Their separate roads leading them to Nashville and the world of songwriting would prime them and shape their artistry in two completely different ways. Wilson, born and raised in Brooklyn, NY, was a touring background vocalist with mentor and friend, John Legend. “John was my biggest musical influence and introduced me to the world of songwriting. I used my tour salary to follow him to studios all over the country and that sparked my real growth as a creator,” Jessy states. Wilson contributed as vocalist and co-writer to some of Legend’s biggest hits, including “Save Room” and “Heaven Only Knows” alongside will.i.am and Kanye West. Additionally, her work on Ledisi and Fantasia Barrino’s albums would earn her two Grammy nominations and solidify her spot in the elite level of R&B songwriting. But in the midst of her success, Wilson found herself creatively boxed in. “I felt like I was writing the same song over and over again. Then I remembered a writing trip I had taken with John to Nashville. The songwriters there were writing about everything from dirt to divinity. I craved that freedom for myself, so I got in my car and made the 14-hour drive.”
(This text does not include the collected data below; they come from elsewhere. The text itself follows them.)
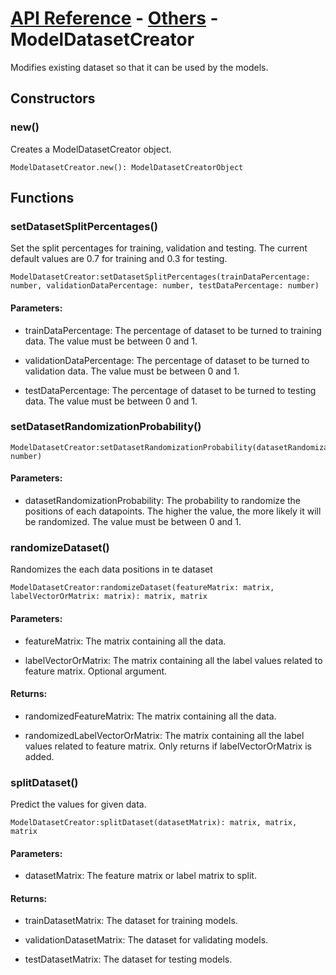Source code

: # [API Reference](../../API.md) - [Others](../Others.md) - ModelDatasetCreator

Modifies existing dataset so that it can be used by the models.

## Constructors

### new()

Creates a ModelDatasetCreator object.

```
ModelDatasetCreator.new(): ModelDatasetCreatorObject
```

## Functions

### setDatasetSplitPercentages()

Set the split percentages for training, validation and testing. The current default values are 0.7 for training and 0.3 for testing.

```
ModelDatasetCreator:setDatasetSplitPercentages(trainDataPercentage: number, validationDataPercentage: number, testDataPercentage: number)
```

#### Parameters:

* trainDataPercentage: The percentage of dataset to be turned to training data. The value must be between 0 and 1.

* validationDataPercentage: The percentage of dataset to be turned to validation data. The value must be between 0 and 1.

* testDataPercentage: The percentage of dataset to be turned to testing data. The value must be between 0 and 1.

### setDatasetRandomizationProbability()

```
ModelDatasetCreator:setDatasetRandomizationProbability(datasetRandomizationProbability: number)
```

#### Parameters:

* datasetRandomizationProbability: The probability to randomize the positions of each datapoints. The higher the value, the more likely it will be randomized. The value must be between 0 and 1. 

### randomizeDataset()

Randomizes the each data positions in te dataset 

```
ModelDatasetCreator:randomizeDataset(featureMatrix: matrix, labelVectorOrMatrix: matrix): matrix, matrix
```

#### Parameters:

* featureMatrix: The matrix containing all the data.

* labelVectorOrMatrix: The matrix containing all the label values related to feature matrix. Optional argument.

#### Returns:

* randomizedFeatureMatrix: The matrix containing all the data.

* randomizedLabelVectorOrMatrix: The matrix containing all the label values related to feature matrix. Only returns if labelVectorOrMatrix is added.

### splitDataset()

Predict the values for given data.

```
ModelDatasetCreator:splitDataset(datasetMatrix): matrix, matrix, matrix
```

#### Parameters:

* datasetMatrix: The feature matrix or label matrix to split.

#### Returns:

* trainDatasetMatrix: The dataset for training models.

* validationDatasetMatrix: The dataset for validating models.

* testDatasetMatrix: The dataset for testing models.
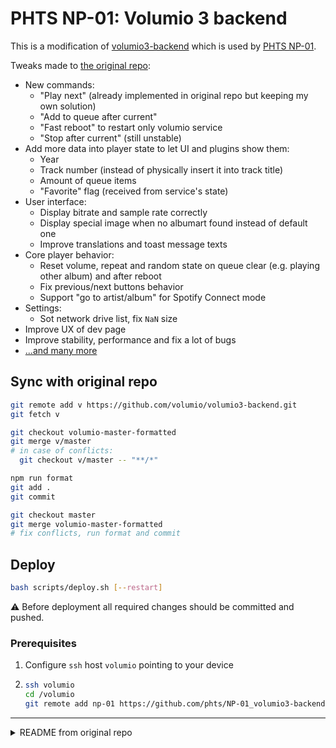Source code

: # PHTS NP-01: Volumio 3 backend

This is a modification of [volumio3-backend] which is used by [PHTS NP-01].

Tweaks made to [the original repo][volumio3-backend]:

- New commands:
  - "Play next" (already implemented in original repo but keeping my own solution)
  - "Add to queue after current"
  - "Fast reboot" to restart only volumio service
  - "Stop after current" (still unstable)
- Add more data into player state to let UI and plugins show them:
  - Year
  - Track number (instead of physically insert it into track title)
  - Amount of queue items
  - "Favorite" flag (received from service's state)
- User interface:
  - Display bitrate and sample rate correctly
  - Display special image when no albumart found instead of default one
  - Improve translations and toast message texts
- Core player behavior:
  - Reset volume, repeat and random state on queue clear (e.g. playing other album) and after reboot
  - Fix previous/next buttons behavior
  - Support "go to artist/album" for Spotify Connect mode
- Settings:
  - Sot network drive list, fix `NaN` size
- Improve UX of dev page
- Improve stability, performance and fix a lot of bugs
- [...and many more][commits]

## Sync with original repo

```sh
git remote add v https://github.com/volumio/volumio3-backend.git
git fetch v

git checkout volumio-master-formatted
git merge v/master
# in case of conflicts:
  git checkout v/master -- "**/*"

npm run format
git add .
git commit

git checkout master
git merge volumio-master-formatted
# fix conflicts, run format and commit
```

## Deploy

```sh
bash scripts/deploy.sh [--restart]
```

:warning: Before deployment all required changes should be committed and pushed.

### Prerequisites

1. Configure `ssh` host `volumio` pointing to your device
2. ```sh
   ssh volumio
   cd /volumio
   git remote add np-01 https://github.com/phts/NP-01_volumio3-backend.git
   ```

[volumio3-backend]: https://github.com/volumio/volumio3-backend
[PHTS NP-01]: https://tsaryk.com/NP-01
[commits]: https://github.com/volumio/volumio3-backend/compare/master...phts:NP-01_volumio3-backend:master

---

<details>
<summary>README from original repo</summary>

[![Open Source Love](https://badges.frapsoft.com/os/v2/open-source.png?v=103)](https://github.com/ellerbrock/open-source-badges/)
[![License: GPL v3](https://img.shields.io/badge/License-GPLv3-blue.svg)](https://www.gnu.org/licenses/gpl-3.0)
[![Awesome](https://awesome.re/badge.svg)](https://github.com/thibmaek/awesome-raspberry-pi)
[![js-semistandard-style](https://img.shields.io/badge/code%20style-semistandard-brightgreen.svg?style=flat-square)](https://github.com/standard/semistandard)
[![Volumio](https://volumio.org/wp-content/uploads/2016/02/Volumio_logo_HD2000.jpg)](https://volumio.org)

## What is Volumio

Volumio is a Free and Open Source Linux Distribution, designed and fine-tuned exclusively for music playback. It runs on a variety of devices, typically small and cheap computers like the Raspberry PI, but also on low power PCs, notebooks or thin clients.

By flashing (installing) Volumio on any of this platforms, it will then become an headless Audiophile Music Player. Headless means that the only way to control it will be with another Mobile phone, computer or tablet.

This is made possible by Volumio’s UI: a web applications that runs on any device with a browser, and that allows an easy and intuitive control of your playback sessions. All communications between the webapp and Volumio will happen trough your home network.

## What's in this repo

This repository contains the source code of Volumio's Backend, which is a Node.Js application which:

- Manages running processes and daemons for audio playback
- Manages the system's vitals and configurations such as network, settings, lifecycle

## Other parts of Volumio

Volumio is made with several components, some of which are open-source. They are:

- [Volumio OS Build System ](https://github.com/volumio/volumio3-os)
- [Volumio Backend](https://github.com/volumio/volumio3-backend)
- [Volumio User interface](https://github.com/volumio/Volumio2-UI)

## Resources

Developers are welcome! Check out the resources:

- [Main documentation](https://developers.volumio.com)

</details>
North on the other hand was living deep in the heart of the birthplace of America’s music, the Mississippi Delta. “I moved to the Delta after college and started my career as a photographer. I was extremely inspired by the Delta blues, the history of the land and the people that had come before. I have really carried that inspiration with me on this journey,” she notes. After being gifted a guitar, North began writing songs at her farm and felt the tug to pursue her newfound creative passion. “I was so consumed with writing, playing and singing music, and someone suggested I go to Nashville.”
When the two came together to make music, they discovered that they had two different ways of working. “Kallie was accustomed to writing alone, just her and a guitar, and I had spent so much time writing to tracks and beats,” says Jessy. “So we’ve really had to develop a style of our own together.” Pulling from their past experiences and landscapes, touching on women’s empowerment, sexuality, spirituality and race, North and Wilson have learned to stay open and write freely, embracing what they don’t know about each other’s backgrounds and influences. “One day I asked to see a picture of where Kallie was living in Mississippi and she showed me a black and white photograph of people being baptized in the Mississippi River, and that inspired us to write ‘Down by the Riverside.’ Later on I was wanting to play with some hip-hop phrasing, and we wrote ‘It Ain’t Easy.’ We just go with the flow. Whenever one of us is inspired by something, the other jumps on board and we try to put it down in song.”
Some might call their meeting destiny, but whatever it is the end result is a raw, soulfully impassioned album that paints a jaw-dropping picture which is sure to make music listeners worldwide ask that very question that brought the pair together. Who took that photo? The Muddy Magnolias did.